Keeping Secrets: Glenn Close on The Wife – Close comments about her role, “It’s always good to keep secrets.” She refers to Joan’s strength and the way in which she slips into a complicit relationship. Joan carries guilt at having chosen work over children. She is shy, self-deprecating, and eager to have Joe think well of himself. Close recalls that her mother deferred to her father their whole lives. She discusses previous roles in which the women she portrayed had to survive in a world of men.

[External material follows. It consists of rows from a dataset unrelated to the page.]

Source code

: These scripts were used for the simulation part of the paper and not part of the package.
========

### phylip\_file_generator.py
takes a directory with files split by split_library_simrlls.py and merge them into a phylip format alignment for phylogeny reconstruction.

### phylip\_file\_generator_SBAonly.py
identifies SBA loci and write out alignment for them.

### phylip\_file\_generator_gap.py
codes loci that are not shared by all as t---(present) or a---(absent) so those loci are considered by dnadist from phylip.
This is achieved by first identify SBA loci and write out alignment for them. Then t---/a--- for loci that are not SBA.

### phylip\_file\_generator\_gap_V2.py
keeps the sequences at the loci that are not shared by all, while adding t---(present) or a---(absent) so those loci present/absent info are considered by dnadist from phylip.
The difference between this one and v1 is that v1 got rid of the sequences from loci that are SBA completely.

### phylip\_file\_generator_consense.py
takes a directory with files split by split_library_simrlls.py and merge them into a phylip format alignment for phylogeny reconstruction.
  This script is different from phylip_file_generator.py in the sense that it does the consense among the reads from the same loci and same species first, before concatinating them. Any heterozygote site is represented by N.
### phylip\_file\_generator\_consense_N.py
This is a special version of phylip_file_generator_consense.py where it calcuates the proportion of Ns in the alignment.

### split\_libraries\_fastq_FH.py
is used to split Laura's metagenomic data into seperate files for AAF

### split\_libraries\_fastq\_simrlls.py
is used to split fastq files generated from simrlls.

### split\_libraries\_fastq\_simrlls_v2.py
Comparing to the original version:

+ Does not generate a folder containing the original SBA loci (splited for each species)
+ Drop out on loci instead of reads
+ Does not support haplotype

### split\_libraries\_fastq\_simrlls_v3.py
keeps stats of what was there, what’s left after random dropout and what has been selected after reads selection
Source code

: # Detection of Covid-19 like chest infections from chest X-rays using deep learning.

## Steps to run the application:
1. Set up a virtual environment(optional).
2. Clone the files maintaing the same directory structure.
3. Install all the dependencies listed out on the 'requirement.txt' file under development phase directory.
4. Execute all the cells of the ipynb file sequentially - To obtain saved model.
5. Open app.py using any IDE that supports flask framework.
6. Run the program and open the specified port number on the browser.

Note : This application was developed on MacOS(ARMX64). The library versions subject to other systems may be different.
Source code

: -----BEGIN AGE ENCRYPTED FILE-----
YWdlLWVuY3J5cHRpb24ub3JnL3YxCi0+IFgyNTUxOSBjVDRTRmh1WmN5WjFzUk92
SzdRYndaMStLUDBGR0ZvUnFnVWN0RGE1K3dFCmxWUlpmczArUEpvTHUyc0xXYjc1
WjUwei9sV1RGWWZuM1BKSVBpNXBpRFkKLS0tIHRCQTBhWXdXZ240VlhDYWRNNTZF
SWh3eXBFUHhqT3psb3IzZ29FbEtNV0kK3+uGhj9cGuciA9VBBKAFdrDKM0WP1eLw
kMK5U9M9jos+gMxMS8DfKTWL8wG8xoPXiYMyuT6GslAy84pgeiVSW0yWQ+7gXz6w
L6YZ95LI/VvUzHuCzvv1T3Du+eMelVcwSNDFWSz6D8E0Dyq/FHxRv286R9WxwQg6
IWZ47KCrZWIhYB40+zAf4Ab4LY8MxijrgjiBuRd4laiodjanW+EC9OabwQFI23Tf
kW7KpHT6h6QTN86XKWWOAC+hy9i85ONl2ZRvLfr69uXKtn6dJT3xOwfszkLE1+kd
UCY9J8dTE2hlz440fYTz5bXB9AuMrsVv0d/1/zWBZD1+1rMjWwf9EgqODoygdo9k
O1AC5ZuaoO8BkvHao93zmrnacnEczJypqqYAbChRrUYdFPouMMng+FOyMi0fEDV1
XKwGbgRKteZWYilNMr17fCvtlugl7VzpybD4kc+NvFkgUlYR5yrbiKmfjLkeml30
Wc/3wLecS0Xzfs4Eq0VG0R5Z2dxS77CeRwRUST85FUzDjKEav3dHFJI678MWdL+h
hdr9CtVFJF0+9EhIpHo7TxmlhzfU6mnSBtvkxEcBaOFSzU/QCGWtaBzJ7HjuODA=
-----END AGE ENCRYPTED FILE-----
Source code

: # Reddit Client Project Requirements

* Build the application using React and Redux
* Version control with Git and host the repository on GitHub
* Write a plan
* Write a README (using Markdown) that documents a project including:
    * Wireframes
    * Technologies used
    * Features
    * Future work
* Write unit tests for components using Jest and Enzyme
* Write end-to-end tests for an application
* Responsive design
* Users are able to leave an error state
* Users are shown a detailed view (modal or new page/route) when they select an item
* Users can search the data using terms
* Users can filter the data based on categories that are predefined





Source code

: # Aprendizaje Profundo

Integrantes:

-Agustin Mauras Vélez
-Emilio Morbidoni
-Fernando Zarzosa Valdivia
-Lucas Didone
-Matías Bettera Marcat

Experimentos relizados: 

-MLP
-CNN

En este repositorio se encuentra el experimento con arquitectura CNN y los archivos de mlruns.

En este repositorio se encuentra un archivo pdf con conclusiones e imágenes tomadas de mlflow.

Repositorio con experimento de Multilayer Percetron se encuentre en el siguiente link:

In Conversation With the Cast of The Wife – Moderator Jenelle Riley conducts a SAG panel discussion with the cast – Glenn Close, Jonathan Pryce, Christian Slater, Annie Starke — and director Bjorn Runge. The actors are asked when they received their SAG cards and how they were approached to be in the film. They relate some anecdotes about filming. Director Runge says that, as a filmmaker, the biggest “challenge is before shooting” when he makes decisions, rehearses, and prepares so that filming goes smoothly. Close and Starke discuss the challenges of playing the young and older versions of Joan. Starke, the real-life daughter of Glenn Close, describes her thoughts when offered the role.
Q&A with Glenn Close and Author Meg Wolitzer – After a screening of The Wife (with end credits still being projected on their faces), actress Glenn Close and novelist Meg Wolitzer discuss the genesis of the book and the lengthy process of adapting the novel to film. A few questions are taken from the audience.